> Exercise inputs
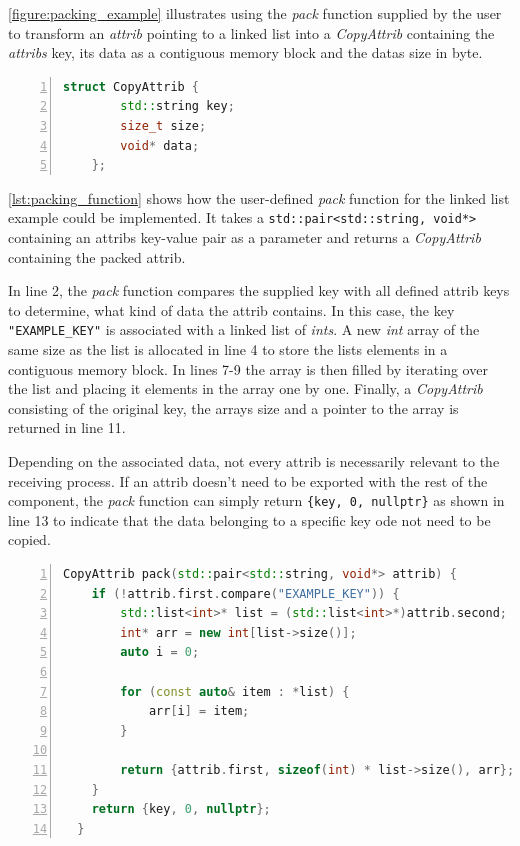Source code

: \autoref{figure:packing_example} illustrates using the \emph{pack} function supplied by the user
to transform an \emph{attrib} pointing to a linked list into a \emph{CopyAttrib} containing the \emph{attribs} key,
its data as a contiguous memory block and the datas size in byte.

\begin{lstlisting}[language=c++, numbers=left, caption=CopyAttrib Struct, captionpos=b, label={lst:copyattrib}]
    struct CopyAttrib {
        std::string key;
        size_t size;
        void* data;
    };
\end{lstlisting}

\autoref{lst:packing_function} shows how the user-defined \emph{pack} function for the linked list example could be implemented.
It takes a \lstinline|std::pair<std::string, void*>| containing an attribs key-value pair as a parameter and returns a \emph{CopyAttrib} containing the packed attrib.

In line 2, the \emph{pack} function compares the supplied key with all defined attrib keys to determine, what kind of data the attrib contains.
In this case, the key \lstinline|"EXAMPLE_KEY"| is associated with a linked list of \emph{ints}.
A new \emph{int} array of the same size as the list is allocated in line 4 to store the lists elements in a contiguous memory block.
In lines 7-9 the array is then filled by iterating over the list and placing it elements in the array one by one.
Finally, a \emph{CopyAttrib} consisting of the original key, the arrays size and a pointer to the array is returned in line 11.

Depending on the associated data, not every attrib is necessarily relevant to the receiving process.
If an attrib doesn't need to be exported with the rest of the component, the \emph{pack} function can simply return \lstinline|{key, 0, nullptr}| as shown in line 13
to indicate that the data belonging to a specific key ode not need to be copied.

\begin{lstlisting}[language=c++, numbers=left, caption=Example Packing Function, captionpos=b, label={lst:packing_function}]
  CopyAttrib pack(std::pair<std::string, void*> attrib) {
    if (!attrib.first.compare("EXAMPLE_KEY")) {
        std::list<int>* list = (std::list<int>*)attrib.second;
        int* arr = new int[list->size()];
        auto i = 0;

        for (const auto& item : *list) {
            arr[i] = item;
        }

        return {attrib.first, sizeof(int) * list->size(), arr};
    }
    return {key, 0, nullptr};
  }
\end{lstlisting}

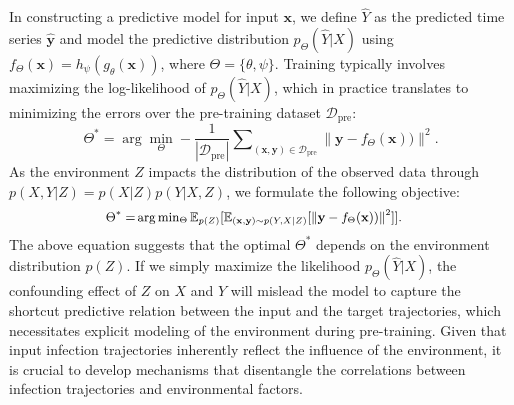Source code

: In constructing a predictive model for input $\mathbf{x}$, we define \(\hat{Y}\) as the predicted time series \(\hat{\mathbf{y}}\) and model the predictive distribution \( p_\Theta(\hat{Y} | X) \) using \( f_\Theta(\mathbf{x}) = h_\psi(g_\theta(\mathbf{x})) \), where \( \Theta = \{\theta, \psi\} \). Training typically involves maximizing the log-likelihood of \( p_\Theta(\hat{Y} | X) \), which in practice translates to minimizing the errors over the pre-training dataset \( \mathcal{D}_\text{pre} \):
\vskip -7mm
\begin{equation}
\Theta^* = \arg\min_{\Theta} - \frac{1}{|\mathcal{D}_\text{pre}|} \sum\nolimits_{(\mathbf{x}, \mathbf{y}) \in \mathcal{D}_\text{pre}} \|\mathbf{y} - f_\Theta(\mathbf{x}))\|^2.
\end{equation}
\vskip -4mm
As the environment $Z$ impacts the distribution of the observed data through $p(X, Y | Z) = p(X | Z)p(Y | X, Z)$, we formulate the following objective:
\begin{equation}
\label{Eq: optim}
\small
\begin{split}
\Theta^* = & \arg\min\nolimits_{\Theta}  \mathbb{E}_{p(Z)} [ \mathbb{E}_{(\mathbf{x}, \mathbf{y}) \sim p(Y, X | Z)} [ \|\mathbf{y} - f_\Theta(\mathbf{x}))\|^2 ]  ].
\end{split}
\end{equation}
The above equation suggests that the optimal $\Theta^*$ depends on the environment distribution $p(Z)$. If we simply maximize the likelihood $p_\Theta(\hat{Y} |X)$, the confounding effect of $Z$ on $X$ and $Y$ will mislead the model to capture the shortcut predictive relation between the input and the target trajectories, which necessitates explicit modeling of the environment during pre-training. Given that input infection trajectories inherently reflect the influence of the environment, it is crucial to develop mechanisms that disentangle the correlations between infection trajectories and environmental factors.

--

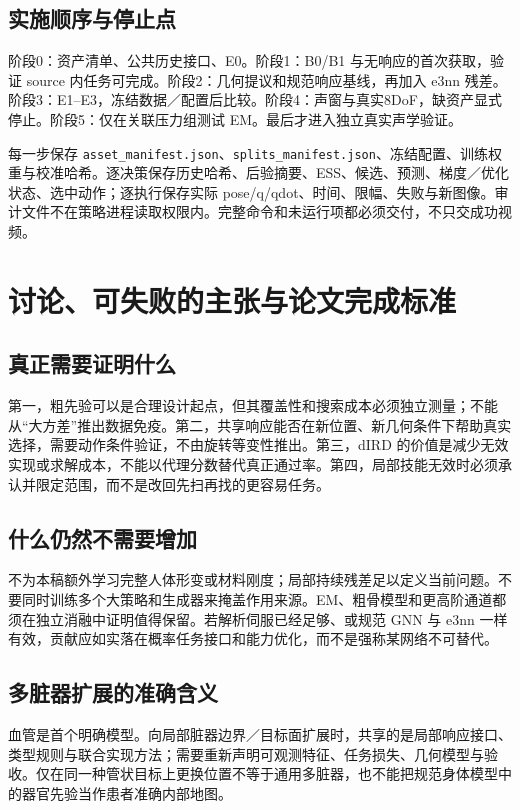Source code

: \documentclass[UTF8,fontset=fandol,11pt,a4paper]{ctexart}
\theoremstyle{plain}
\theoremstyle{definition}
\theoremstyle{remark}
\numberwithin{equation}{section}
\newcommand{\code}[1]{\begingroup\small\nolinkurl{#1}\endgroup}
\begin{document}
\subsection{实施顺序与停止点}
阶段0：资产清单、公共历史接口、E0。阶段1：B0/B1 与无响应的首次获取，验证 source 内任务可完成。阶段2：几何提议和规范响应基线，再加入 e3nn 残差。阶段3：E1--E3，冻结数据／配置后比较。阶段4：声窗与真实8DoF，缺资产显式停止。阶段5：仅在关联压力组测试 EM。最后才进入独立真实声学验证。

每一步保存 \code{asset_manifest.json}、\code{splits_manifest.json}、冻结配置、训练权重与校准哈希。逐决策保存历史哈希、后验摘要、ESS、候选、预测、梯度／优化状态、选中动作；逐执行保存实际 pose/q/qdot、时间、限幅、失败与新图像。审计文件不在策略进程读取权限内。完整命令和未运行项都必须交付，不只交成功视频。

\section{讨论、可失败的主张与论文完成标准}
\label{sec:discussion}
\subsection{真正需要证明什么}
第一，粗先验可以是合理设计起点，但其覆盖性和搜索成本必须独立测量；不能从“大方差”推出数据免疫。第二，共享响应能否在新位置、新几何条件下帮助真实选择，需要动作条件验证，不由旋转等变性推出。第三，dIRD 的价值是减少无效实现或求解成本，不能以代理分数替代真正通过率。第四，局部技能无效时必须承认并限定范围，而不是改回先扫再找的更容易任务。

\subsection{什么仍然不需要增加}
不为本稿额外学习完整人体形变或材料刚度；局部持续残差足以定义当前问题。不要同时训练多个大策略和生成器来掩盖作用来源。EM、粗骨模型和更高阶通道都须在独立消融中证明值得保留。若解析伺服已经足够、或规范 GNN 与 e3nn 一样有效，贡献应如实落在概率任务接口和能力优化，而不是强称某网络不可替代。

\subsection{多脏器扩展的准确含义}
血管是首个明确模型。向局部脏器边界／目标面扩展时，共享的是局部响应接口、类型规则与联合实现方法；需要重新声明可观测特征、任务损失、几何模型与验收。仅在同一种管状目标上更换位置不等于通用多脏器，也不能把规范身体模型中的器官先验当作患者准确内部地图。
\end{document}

--

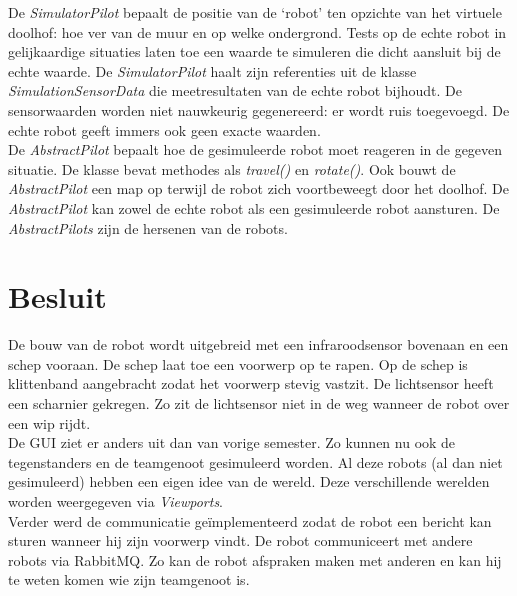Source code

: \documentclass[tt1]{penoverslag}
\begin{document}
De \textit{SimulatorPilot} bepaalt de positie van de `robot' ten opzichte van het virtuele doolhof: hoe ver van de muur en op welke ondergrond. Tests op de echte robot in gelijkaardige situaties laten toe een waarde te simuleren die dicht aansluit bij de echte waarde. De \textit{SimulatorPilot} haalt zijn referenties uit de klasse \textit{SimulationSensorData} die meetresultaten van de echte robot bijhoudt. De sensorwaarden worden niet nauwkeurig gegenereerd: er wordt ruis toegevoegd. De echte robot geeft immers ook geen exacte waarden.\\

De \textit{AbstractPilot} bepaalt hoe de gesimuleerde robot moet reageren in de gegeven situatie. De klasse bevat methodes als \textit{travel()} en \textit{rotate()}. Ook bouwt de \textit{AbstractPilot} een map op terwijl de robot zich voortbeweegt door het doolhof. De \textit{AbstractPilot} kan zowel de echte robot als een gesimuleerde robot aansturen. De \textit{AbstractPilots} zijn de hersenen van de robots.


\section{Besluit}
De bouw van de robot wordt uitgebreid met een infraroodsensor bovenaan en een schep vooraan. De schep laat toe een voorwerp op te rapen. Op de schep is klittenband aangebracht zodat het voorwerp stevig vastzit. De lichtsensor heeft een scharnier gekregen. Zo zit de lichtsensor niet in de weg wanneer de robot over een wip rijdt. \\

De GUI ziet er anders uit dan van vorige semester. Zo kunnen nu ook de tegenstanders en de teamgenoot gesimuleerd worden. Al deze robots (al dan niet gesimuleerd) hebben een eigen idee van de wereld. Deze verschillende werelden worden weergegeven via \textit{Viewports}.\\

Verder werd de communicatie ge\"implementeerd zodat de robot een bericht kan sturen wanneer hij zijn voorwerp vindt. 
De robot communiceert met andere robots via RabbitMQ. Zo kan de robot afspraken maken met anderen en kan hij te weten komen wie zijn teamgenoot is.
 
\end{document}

> What this task involves
If a line above holds the word "array", copy it.

> Answer space
A new \emph{int} array of the same size as the list is allocated in line 4 to store the lists elements in a contiguous memory block.
In lines 7-9 the array is then filled by iterating over the list and placing it elements in the array one by one.
Finally, a \emph{CopyAttrib} consisting of the original key, the arrays size and a pointer to the array is returned in line 11.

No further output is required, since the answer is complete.